Kolom Nasional

Tentang Kompetisi Antarklub ASEAN

Jauh sebelum muncul wacana ASEAN Super League, kawasan Asia Tenggara sudah terlebih dahulu membuat kompetisi regional wilayah mereka sendiri dengan nama ASEAN Club Championship. Turnamen ini sendiri mempertemukan seluruh juara dari kompetisi domestik seluruh negara di Asia Tenggara.

Ditambah beberapa peserta undangan dari negara lain seperti India dan Timor Leste (yang kala itu masih belum masuk keanggotaan federasi sepak bola ASEAN, AFF). Sayangnya, turnamen ini hanya terjadi dua edisi saja, yaitu pada tahun 2003 dan 2005.

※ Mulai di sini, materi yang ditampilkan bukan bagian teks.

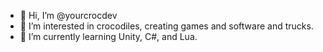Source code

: - 👋 Hi, I’m @yourcrocdev
- 👀 I’m interested in crocodiles, creating games and software and trucks.
- 🌱 I’m currently learning Unity, C#, and Lua.

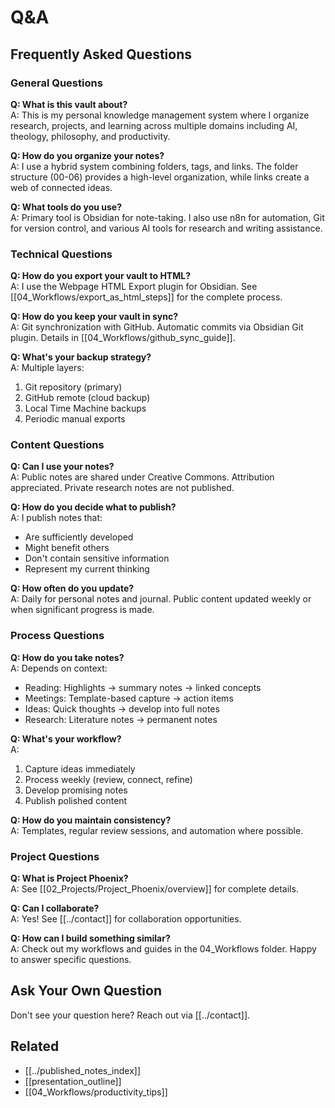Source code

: # Q&A

## Frequently Asked Questions

### General Questions

**Q: What is this vault about?**  
A: This is my personal knowledge management system where I organize research, projects, and learning across multiple domains including AI, theology, philosophy, and productivity.

**Q: How do you organize your notes?**  
A: I use a hybrid system combining folders, tags, and links. The folder structure (00-06) provides a high-level organization, while links create a web of connected ideas.

**Q: What tools do you use?**  
A: Primary tool is Obsidian for note-taking. I also use n8n for automation, Git for version control, and various AI tools for research and writing assistance.

### Technical Questions

**Q: How do you export your vault to HTML?**  
A: I use the Webpage HTML Export plugin for Obsidian. See [[04_Workflows/export_as_html_steps]] for the complete process.

**Q: How do you keep your vault in sync?**  
A: Git synchronization with GitHub. Automatic commits via Obsidian Git plugin. Details in [[04_Workflows/github_sync_guide]].

**Q: What's your backup strategy?**  
A: Multiple layers:
1. Git repository (primary)
2. GitHub remote (cloud backup)
3. Local Time Machine backups
4. Periodic manual exports

### Content Questions

**Q: Can I use your notes?**  
A: Public notes are shared under Creative Commons. Attribution appreciated. Private research notes are not published.

**Q: How do you decide what to publish?**  
A: I publish notes that:
- Are sufficiently developed
- Might benefit others
- Don't contain sensitive information
- Represent my current thinking

**Q: How often do you update?**  
A: Daily for personal notes and journal. Public content updated weekly or when significant progress is made.

### Process Questions

**Q: How do you take notes?**  
A: Depends on context:
- Reading: Highlights → summary notes → linked concepts
- Meetings: Template-based capture → action items
- Ideas: Quick thoughts → develop into full notes
- Research: Literature notes → permanent notes

**Q: What's your workflow?**  
A:
1. Capture ideas immediately
2. Process weekly (review, connect, refine)
3. Develop promising notes
4. Publish polished content

**Q: How do you maintain consistency?**  
A: Templates, regular review sessions, and automation where possible.

### Project Questions

**Q: What is Project Phoenix?**  
A: See [[02_Projects/Project_Phoenix/overview]] for complete details.

**Q: Can I collaborate?**  
A: Yes! See [[../contact]] for collaboration opportunities.

**Q: How can I build something similar?**  
A: Check out my workflows and guides in the 04_Workflows folder. Happy to answer specific questions.

## Ask Your Own Question

Don't see your question here? Reach out via [[../contact]].

## Related
- [[../published_notes_index]]
- [[presentation_outline]]
- [[04_Workflows/productivity_tips]]
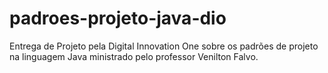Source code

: # padroes-projeto-java-dio
Entrega de Projeto pela Digital Innovation One sobre os padrões de projeto na linguagem Java ministrado pelo professor Venilton Falvo.
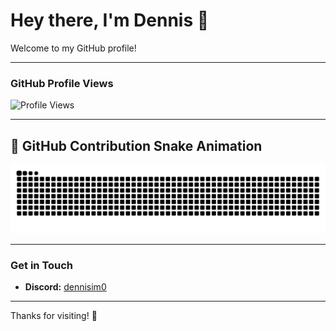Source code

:# Hey there, I'm Dennis 👋

Welcome to my GitHub profile!

---

### GitHub Profile Views  
![Profile Views](https://komarev.com/ghpvc/?username=dennisimoo&color=blue&style=flat-square)

---

## 🐍 GitHub Contribution Snake Animation

<picture>
  <source media="(prefers-color-scheme: dark)" srcset="https://github.com/dennisimoo/dennisimoo/blob/output/github-snake-dark.svg" />
  <source media="(prefers-color-scheme: light)" srcset="https://github.com/dennisimoo/dennisimoo/blob/output/github-snake.svg" />
  <img alt="github-snake" src="https://github.com/dennisimoo/dennisimoo/blob/output/github-snake.svg" />
</picture>

---

### Get in Touch  
- **Discord:** [dennisim0](https://discord.com/users/696217160007155812) 

---

Thanks for visiting! 🚀
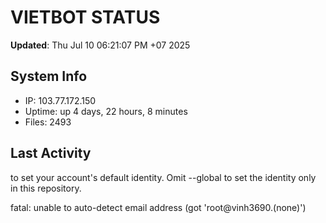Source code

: # VIETBOT STATUS
**Updated**: Thu Jul 10 06:21:07 PM +07 2025

## System Info
- IP: 103.77.172.150
- Uptime: up 4 days, 22 hours, 8 minutes
- Files: 2493

## Last Activity

to set your account's default identity.
Omit --global to set the identity only in this repository.

fatal: unable to auto-detect email address (got 'root@vinh3690.(none)')

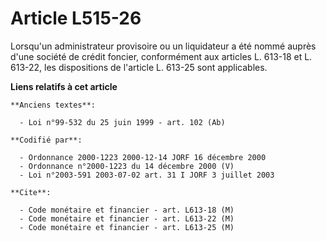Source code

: # Article L515-26

Lorsqu'un administrateur provisoire ou un liquidateur a été nommé auprès d'une société de crédit foncier, conformément aux
articles L. 613-18 et L. 613-22, les dispositions de l'article L. 613-25 sont applicables.

**Liens relatifs à cet article**

	**Anciens textes**:

	  - Loi n°99-532 du 25 juin 1999 - art. 102 (Ab)

	**Codifié par**:

	  - Ordonnance 2000-1223 2000-12-14 JORF 16 décembre 2000
	  - Ordonnance n°2000-1223 du 14 décembre 2000 (V)
	  - Loi n°2003-591 2003-07-02 art. 31 I JORF 3 juillet 2003

	**Cite**:

	  - Code monétaire et financier - art. L613-18 (M)
	  - Code monétaire et financier - art. L613-22 (M)
	  - Code monétaire et financier - art. L613-25 (M)
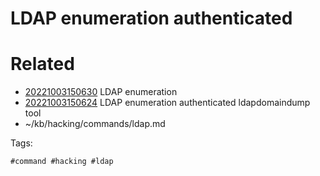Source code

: # LDAP enumeration authenticated

# Related

- [20221003150630](/zet/20221003150630/README.md) LDAP enumeration
- [20221003150624](/zet/20221003150624/README.md) LDAP enumeration authenticated ldapdomaindump tool
- ~/kb/hacking/commands/ldap.md

Tags:

    #command #hacking #ldap 
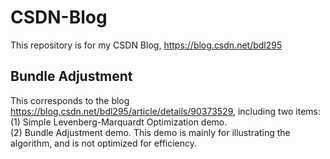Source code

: # CSDN-Blog
This repository is for my CSDN Blog, https://blog.csdn.net/bdl295  
## Bundle Adjustment
This corresponds to the blog https://blog.csdn.net/bdl295/article/details/90373529, including two items:  
(1) Simple Levenberg-Marquardt Optimization demo.  
(2) Bundle Adjustment demo. This demo is mainly for illustrating the algorithm, and is not optimized for efficiency.  

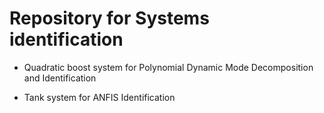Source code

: # Repository for Systems identification

- Quadratic boost system for Polynomial Dynamic Mode Decomposition and Identification

- Tank system for ANFIS Identification
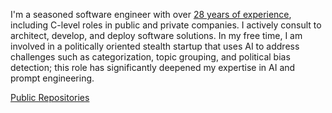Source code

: I'm a seasoned software engineer with over [28 years of experience](https://www.linkedin.com/in/samestrin/), including C-level roles in public and private companies. I actively consult to architect, develop, and deploy software solutions. In my free time, I am involved in a politically oriented stealth startup that uses AI to address challenges such as categorization, topic grouping, and political bias detection; this role has significantly deepened my expertise in AI and prompt engineering. 

[Public Repositories](https://github.com/samestrin)
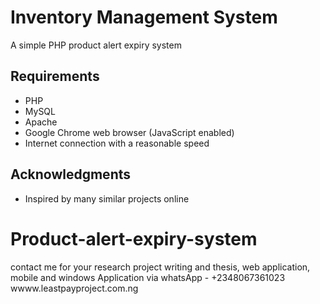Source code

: # Inventory Management System

A simple PHP product alert expiry system  

## Requirements
* PHP
* MySQL
* Apache
* Google Chrome web browser (JavaScript enabled)
* Internet connection with a reasonable speed

## Acknowledgments
* Inspired by many similar projects online
# Product-alert-expiry-system


contact me for your research project writing and thesis, web application, mobile and windows Application via whatsApp - +2348067361023 wwww.leastpayproject.com.ng
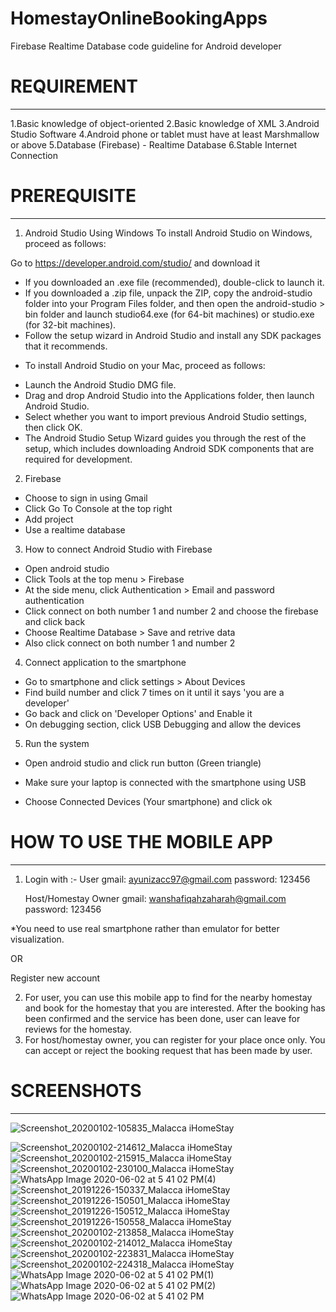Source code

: # HomestayOnlineBookingApps
Firebase Realtime Database code guideline for Android developer

# REQUIREMENT
--------------------------------------------------------------------------------------
1.Basic knowledge of object-oriented
2.Basic knowledge of XML
3.Android Studio Software
4.Android phone or tablet must have at least Marshmallow or above
5.Database (Firebase) - Realtime Database
6.Stable Internet Connection 


# PREREQUISITE
---------------------------------------------------------------------------------------
1. Android Studio
Using Windows
To install Android Studio on Windows, proceed as follows:

Go to https://developer.android.com/studio/ and download it
- If you downloaded an .exe file (recommended), double-click to launch it. 
- If you downloaded a .zip file, unpack the ZIP, copy the android-studio folder
  into your Program Files folder, and then open the android-studio > bin folder
  and launch studio64.exe (for 64-bit machines) or studio.exe (for 32-bit machines).
- Follow the setup wizard in Android Studio and install any SDK packages that it recommends.	
* To install Android Studio on your Mac, proceed as follows:
- Launch the Android Studio DMG file.
- Drag and drop Android Studio into the Applications folder, then launch Android Studio.
- Select whether you want to import previous Android Studio settings, then click OK.
- The Android Studio Setup Wizard guides you through the rest of the setup, which includes downloading Android SDK components that are required for development.

2. Firebase
- Choose to sign in using Gmail
- Click Go To Console at the top right
- Add project
- Use a realtime database

3. How to connect Android Studio with Firebase
- Open android studio
- Click Tools at the top menu > Firebase
- At the side menu, click Authentication > Email and password authentication
- Click connect on both number 1 and number 2 and choose the firebase and click back
- Choose Realtime Database > Save and retrive data
- Also click connect on both number 1 and number 2

4. Connect application to the smartphone
- Go to smartphone and click settings > About Devices
- Find build number and click 7 times on it until it says 'you are a developer'
- Go back and click on 'Developer Options' and Enable it
- On debugging section, click USB Debugging and allow the devices

5. Run the system
- Open android studio and click run button (Green triangle)
* Make sure your laptop is connected with the smartphone using USB
- Choose Connected Devices (Your smartphone) and click ok

# HOW TO USE THE MOBILE APP
-----------------------------------------------------------------------------------------
1. Login with :-
   User gmail: ayunizacc97@gmail.com
	 password: 123456

   Host/Homestay Owner gmail: wanshafiqahzaharah@gmail.com	
	   	password: 123456

*You need to use real smartphone rather than emulator for better visualization.
   
   OR 

   Register new account

2. For user, you can use this mobile app to find for the nearby homestay and book for the homestay that you are interested. After the booking has been confirmed and the service has been done, user can leave for reviews for the homestay.
3. For host/homestay owner, you can register for your place once only. You can accept or reject the booking request that has been made by user. 

# SCREENSHOTS
------------------------------------------------------------------------------------------
![Screenshot_20200102-105835_Malacca iHomeStay](https://user-images.githubusercontent.com/60421046/83504295-eccd2980-a4f6-11ea-8845-2d5ba8c062f8.jpg)

![Screenshot_20200102-214612_Malacca iHomeStay](https://user-images.githubusercontent.com/60421046/83505650-a7116080-a4f8-11ea-8d54-cb4696140903.jpg)
![Screenshot_20200102-215915_Malacca iHomeStay](https://user-images.githubusercontent.com/60421046/83505655-a973ba80-a4f8-11ea-960b-c6c8442a2439.jpg)
![Screenshot_20200102-230100_Malacca iHomeStay](https://user-images.githubusercontent.com/60421046/83505662-abd61480-a4f8-11ea-9829-1caee3067f36.jpg)
![WhatsApp Image 2020-06-02 at 5 41 02 PM(4)](https://user-images.githubusercontent.com/60421046/83505665-ac6eab00-a4f8-11ea-82b7-23bf39bedc5b.jpeg)
![Screenshot_20191226-150337_Malacca iHomeStay](https://user-images.githubusercontent.com/60421046/83506055-3b7bc300-a4f9-11ea-9f08-b438b3468195.jpg)
![Screenshot_20191226-150501_Malacca iHomeStay](https://user-images.githubusercontent.com/60421046/83506067-3dde1d00-a4f9-11ea-9ed4-5f34144622a3.jpg)
![Screenshot_20191226-150512_Malacca iHomeStay](https://user-images.githubusercontent.com/60421046/83506072-3fa7e080-a4f9-11ea-8474-a48303ec147b.jpg)
![Screenshot_20191226-150558_Malacca iHomeStay](https://user-images.githubusercontent.com/60421046/83506073-40407700-a4f9-11ea-8184-158c1fd66a7e.jpg)
![Screenshot_20200102-213858_Malacca iHomeStay](https://user-images.githubusercontent.com/60421046/83506079-4171a400-a4f9-11ea-9234-5f5a41c7d5d0.jpg)
![Screenshot_20200102-214012_Malacca iHomeStay](https://user-images.githubusercontent.com/60421046/83506082-420a3a80-a4f9-11ea-99a3-cedc7225a678.jpg)
![Screenshot_20200102-223831_Malacca iHomeStay](https://user-images.githubusercontent.com/60421046/83506086-42a2d100-a4f9-11ea-99a0-fab4e35e89c1.jpg)
![Screenshot_20200102-224318_Malacca iHomeStay](https://user-images.githubusercontent.com/60421046/83506091-433b6780-a4f9-11ea-921c-e652b34b0aeb.jpg)
![WhatsApp Image 2020-06-02 at 5 41 02 PM(1)](https://user-images.githubusercontent.com/60421046/83506093-446c9480-a4f9-11ea-97c2-1241f93c7ce4.jpeg)
![WhatsApp Image 2020-06-02 at 5 41 02 PM(2)](https://user-images.githubusercontent.com/60421046/83506095-446c9480-a4f9-11ea-95e1-bcbbec8f5fb1.jpeg)
![WhatsApp Image 2020-06-02 at 5 41 02 PM](https://user-images.githubusercontent.com/60421046/83506097-45052b00-a4f9-11ea-96b4-97e1223201c0.jpeg)
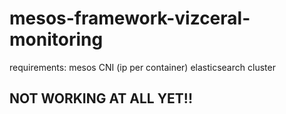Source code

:# mesos-framework-vizceral-monitoring

requirements:
mesos CNI (ip per container)
elasticsearch cluster

## NOT WORKING AT ALL YET!!
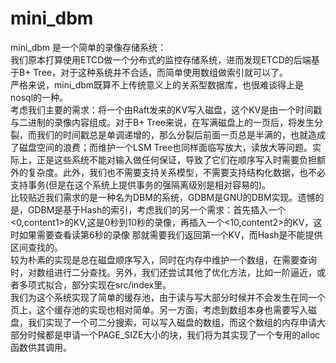 # mini_dbm
mini_dbm 是一个简单的录像存储系统： \
我们原本打算使用ETCD做一个分布式的监控存储系统，进而发现ETCD的后端基于B+ Tree，对于这种系统并不合适，而简单使用数组做索引就可以了。\
严格来说，mini_dbm既算不上传统意义上的关系型数据库，也很难谈得上是nosql的一种。\
考虑我们主要的需求：将一个由Raft发来的KV写入磁盘，这个KV是由一个时间戳与二进制的录像内容组成。对于B+ Tree来说，在写满磁盘上的一页后，将发生分裂，而我们的时间戳总是单调递增的，那么分裂后前面一页总是半满的，也就造成了磁盘空间的浪费；而维护一个LSM Tree也同样面临写放大，读放大等问题。实际上，正是这些系统不能对输入做任何保证，导致了它们在顺序写入时需要负担额外的复杂度。此外，我们也不需要支持关系模型，不需要支持结构化数据，也不必支持事务(但是在这个系统上提供事务的强隔离级别是相对容易的)。\
比较贴近我们需求的是一种名为DBM的系统，GDBM是GNU的DBM实现。遗憾的是，GDBM是基于Hash的索引，考虑我们的另一个需求：首先插入一个<0,content1>的KV,这是0秒到10秒的录像，再插入一个<10,content2>的KV，这时如果需要查看读第6秒的录像
那就需要我们返回第一个KV，而Hash是不能提供区间查找的。\
较为朴素的实现是总在磁盘顺序写入，同时在内存中维护一个数组，在需要查询时，对数组进行二分查找。另外，我们还尝试其他了优化方法，比如一阶逼近，或者多项式拟合，部分实现在src/index里。\
我们为这个系统实现了简单的缓存池，由于读与写大部分时候并不会发生在同一个页上，这个缓存池的实现也相对简单。另一方面，考虑到数组本身也需要写入磁盘，我们实现了一个可二分搜索，可以写入磁盘的数组，而这个数组的内存申请大部分时候都是申请一个PAGE_SIZE大小的块，我们将为其实现了一个专用的alloc函数供其调用。




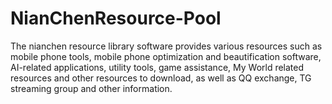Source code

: # NianChenResource-Pool
The nianchen resource library software provides various resources such as mobile phone tools, mobile phone optimization and beautification software, AI-related applications, utility tools, game assistance, My World related resources and other resources to download, as well as QQ exchange, TG streaming group and other information.
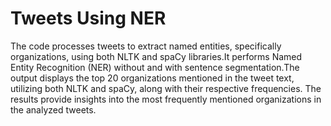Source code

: # Tweets Using NER
The code processes tweets to extract named entities, specifically organizations, using both NLTK and spaCy libraries.It performs Named Entity Recognition (NER) without and with sentence segmentation.The output displays the top 20 organizations mentioned in the tweet text, utilizing both NLTK and spaCy, along with their respective frequencies.
The results provide insights into the most frequently mentioned organizations in the analyzed tweets.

Pada edisi perdana tahun 2003, Indonesia ditunjuk sebagai tuan rumah menggantikan Vietnam yang mengundurkan diri. Karena status tuan rumah inilah Indonesia berhak mengirimkan satu tim lagi selain juara kompetisi domestik, Petrokimia Putra. Persita Tangerang sebagai runner-up Liga Indonesia tahun 2002 kemudian menjadi satu perwakilan lain yang dikirimkan Indonesia ke ASEAN Club Championship.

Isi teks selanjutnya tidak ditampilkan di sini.